## GIVEN DATA
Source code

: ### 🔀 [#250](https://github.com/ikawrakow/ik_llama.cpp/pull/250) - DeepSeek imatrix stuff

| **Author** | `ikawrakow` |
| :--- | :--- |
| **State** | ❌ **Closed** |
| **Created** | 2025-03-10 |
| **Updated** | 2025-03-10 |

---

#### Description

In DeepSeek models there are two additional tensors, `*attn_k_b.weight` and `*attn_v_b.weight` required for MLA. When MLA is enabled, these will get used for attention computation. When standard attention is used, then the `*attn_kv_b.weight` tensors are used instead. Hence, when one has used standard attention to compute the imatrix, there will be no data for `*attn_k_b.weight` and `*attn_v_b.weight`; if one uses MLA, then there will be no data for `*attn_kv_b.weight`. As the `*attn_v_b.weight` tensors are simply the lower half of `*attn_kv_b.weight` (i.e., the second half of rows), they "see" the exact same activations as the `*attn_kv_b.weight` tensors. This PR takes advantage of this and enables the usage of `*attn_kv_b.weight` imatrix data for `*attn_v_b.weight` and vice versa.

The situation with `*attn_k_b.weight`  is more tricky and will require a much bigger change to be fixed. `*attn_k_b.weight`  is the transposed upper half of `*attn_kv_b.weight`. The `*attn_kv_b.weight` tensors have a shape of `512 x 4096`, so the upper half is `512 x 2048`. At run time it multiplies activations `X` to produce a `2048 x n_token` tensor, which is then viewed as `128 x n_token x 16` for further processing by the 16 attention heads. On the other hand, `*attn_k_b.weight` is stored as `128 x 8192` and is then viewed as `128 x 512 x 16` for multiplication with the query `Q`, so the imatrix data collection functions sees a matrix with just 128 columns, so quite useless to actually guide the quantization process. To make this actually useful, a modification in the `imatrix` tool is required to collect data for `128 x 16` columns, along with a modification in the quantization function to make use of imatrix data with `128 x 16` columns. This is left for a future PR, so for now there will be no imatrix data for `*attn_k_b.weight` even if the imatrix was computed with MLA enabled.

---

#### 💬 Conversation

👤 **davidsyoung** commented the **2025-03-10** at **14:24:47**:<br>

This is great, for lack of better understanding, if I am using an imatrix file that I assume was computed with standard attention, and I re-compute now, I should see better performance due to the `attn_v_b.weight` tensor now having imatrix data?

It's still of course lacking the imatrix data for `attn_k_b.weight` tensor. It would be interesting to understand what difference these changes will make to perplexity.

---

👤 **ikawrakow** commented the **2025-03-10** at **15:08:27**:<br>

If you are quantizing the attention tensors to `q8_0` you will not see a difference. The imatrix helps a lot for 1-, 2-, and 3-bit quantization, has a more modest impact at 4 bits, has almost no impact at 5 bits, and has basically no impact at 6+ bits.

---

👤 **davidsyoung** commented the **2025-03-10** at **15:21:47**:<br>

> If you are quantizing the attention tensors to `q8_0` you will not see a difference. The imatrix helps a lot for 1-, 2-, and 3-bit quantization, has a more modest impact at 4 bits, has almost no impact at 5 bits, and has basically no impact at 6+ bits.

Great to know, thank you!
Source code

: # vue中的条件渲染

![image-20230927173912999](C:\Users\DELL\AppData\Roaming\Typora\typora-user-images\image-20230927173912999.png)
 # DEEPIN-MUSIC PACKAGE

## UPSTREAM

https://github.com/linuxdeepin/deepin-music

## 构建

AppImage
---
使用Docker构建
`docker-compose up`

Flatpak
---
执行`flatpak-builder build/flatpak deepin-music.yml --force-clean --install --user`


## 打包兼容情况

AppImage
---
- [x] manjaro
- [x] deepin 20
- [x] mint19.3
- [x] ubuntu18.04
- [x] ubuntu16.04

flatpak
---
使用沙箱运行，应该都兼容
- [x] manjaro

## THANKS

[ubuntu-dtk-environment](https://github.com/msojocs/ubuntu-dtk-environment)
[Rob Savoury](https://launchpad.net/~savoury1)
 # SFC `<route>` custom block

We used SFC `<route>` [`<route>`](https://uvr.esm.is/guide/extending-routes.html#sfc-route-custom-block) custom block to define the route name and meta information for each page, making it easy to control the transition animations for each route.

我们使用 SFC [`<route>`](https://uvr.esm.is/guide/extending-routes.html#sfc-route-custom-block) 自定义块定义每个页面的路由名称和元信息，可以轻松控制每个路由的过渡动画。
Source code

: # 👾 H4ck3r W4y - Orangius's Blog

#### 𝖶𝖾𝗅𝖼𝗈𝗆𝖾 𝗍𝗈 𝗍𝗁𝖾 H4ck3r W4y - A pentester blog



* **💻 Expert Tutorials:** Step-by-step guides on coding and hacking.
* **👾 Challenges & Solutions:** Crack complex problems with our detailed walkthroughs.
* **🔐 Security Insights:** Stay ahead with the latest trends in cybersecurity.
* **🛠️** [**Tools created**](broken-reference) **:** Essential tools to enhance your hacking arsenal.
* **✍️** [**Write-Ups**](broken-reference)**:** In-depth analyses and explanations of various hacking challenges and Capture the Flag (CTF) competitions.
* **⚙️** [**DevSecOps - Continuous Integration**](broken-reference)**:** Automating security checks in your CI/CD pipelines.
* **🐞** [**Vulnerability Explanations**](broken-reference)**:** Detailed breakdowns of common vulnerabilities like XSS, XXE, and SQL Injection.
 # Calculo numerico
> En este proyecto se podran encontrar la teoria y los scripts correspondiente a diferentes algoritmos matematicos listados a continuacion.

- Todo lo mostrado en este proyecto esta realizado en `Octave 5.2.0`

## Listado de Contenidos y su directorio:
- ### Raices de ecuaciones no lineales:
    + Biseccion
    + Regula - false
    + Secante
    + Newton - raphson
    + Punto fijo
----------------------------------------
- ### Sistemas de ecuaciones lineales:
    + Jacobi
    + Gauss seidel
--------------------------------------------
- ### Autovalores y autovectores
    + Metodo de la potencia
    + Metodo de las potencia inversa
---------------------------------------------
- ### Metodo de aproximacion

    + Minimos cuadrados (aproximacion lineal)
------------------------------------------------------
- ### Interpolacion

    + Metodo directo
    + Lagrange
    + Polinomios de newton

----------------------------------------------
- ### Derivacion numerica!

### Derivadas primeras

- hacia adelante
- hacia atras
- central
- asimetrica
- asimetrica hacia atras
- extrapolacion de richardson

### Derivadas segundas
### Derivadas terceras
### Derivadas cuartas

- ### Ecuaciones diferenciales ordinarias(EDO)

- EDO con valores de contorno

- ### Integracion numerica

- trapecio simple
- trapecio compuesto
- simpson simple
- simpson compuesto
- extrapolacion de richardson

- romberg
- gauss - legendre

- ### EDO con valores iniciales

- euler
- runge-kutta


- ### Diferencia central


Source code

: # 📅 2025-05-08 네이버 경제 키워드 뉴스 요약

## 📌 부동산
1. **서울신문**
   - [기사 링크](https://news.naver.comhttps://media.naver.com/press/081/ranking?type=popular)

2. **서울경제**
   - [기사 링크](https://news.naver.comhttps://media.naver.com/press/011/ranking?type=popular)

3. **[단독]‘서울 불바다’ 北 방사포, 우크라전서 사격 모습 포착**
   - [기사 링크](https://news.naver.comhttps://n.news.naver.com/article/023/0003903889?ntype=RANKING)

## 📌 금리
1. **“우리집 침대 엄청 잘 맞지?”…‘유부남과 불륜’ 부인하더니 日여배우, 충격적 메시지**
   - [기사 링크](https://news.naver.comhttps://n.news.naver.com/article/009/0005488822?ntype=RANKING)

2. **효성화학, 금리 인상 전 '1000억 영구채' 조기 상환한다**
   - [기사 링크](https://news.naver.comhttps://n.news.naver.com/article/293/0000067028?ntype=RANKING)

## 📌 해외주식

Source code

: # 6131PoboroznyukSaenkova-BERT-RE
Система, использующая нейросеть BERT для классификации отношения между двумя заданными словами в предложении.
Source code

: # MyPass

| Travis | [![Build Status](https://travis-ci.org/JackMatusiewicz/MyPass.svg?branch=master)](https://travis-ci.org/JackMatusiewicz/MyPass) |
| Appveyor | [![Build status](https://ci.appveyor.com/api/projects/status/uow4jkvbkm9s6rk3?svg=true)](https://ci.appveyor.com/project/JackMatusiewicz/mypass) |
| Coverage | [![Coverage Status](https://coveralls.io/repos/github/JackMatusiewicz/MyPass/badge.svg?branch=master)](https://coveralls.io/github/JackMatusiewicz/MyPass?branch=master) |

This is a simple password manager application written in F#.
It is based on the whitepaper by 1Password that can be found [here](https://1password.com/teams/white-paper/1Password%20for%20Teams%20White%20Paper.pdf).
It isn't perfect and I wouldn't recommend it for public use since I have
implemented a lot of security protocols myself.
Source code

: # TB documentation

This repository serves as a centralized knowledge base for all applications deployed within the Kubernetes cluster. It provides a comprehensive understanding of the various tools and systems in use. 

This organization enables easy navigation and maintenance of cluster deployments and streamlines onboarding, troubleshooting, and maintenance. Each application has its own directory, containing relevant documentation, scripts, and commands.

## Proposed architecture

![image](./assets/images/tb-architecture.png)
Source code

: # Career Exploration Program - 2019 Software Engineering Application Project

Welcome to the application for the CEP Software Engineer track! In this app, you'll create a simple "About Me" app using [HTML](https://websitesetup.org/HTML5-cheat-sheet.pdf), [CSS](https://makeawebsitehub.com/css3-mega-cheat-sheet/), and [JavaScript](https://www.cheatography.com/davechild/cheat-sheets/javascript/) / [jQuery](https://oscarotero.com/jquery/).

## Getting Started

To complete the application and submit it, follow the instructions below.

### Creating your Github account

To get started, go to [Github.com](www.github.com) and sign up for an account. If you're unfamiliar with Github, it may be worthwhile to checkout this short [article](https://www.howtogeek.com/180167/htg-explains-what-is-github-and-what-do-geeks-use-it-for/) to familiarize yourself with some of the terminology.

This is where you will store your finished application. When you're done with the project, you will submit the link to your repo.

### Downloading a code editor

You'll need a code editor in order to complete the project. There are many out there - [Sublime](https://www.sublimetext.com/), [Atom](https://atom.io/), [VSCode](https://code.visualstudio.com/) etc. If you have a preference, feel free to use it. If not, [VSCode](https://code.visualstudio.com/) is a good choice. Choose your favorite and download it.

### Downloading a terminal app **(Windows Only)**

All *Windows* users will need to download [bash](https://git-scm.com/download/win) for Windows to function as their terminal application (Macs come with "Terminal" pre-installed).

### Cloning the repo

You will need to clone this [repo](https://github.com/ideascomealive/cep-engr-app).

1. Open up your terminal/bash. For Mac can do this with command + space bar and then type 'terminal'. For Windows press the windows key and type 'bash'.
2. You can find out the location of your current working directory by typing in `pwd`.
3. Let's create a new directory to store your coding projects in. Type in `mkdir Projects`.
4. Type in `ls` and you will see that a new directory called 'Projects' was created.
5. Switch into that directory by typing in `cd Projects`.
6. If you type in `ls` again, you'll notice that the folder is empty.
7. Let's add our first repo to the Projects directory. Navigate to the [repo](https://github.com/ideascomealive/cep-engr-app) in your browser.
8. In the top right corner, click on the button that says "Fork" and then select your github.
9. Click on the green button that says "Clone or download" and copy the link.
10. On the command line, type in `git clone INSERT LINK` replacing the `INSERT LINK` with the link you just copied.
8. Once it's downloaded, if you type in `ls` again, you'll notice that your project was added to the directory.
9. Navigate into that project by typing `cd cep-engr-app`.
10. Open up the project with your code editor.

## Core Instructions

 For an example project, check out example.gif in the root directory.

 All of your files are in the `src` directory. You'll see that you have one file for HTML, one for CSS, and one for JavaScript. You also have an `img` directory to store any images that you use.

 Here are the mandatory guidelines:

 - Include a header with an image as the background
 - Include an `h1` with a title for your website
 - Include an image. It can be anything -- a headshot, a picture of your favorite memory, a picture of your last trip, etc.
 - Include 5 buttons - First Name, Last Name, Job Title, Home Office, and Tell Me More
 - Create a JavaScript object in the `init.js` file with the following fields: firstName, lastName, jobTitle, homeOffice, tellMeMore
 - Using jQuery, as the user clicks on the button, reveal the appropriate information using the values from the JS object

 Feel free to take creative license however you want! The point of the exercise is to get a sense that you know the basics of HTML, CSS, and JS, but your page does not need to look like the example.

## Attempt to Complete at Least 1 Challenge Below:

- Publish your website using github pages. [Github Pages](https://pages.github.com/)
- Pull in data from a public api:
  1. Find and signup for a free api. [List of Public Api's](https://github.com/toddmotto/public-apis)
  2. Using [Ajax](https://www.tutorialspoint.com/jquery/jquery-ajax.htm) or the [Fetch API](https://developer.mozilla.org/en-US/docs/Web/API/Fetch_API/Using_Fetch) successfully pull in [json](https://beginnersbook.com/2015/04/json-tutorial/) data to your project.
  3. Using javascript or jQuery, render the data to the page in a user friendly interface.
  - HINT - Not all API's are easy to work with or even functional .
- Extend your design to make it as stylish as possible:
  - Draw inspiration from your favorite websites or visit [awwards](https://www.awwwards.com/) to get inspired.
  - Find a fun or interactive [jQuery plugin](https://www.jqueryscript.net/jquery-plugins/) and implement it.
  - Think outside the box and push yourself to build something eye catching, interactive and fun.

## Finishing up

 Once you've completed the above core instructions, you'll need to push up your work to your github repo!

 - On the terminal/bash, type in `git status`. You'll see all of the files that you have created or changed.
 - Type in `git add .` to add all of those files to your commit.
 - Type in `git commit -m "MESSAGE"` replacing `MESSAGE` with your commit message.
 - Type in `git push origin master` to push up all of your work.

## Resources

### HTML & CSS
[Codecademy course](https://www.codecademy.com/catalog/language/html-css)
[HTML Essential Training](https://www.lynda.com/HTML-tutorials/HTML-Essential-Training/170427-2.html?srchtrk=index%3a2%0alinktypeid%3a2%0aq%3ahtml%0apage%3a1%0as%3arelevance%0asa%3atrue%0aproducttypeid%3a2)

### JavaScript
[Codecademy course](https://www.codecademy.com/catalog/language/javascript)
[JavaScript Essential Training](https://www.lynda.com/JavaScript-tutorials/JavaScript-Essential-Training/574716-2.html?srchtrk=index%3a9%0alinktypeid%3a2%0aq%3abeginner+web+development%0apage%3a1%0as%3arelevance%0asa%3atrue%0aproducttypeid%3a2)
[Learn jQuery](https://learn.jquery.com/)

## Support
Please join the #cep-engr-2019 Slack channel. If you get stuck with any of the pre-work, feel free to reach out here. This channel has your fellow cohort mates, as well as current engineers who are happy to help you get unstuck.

## EXERCISE
Search the data above for lines holding "block" and copy each of them.

## YOUR RESPONSE
 # SFC `<route>` custom block
We used SFC `<route>` [`<route>`](https://uvr.esm.is/guide/extending-routes.html#sfc-route-custom-block) custom block to define the route name and meta information for each page, making it easy to control the transition animations for each route.
我们使用 SFC [`<route>`](https://uvr.esm.is/guide/extending-routes.html#sfc-route-custom-block) 自定义块定义每个页面的路由名称和元信息，可以轻松控制每个路由的过渡动画。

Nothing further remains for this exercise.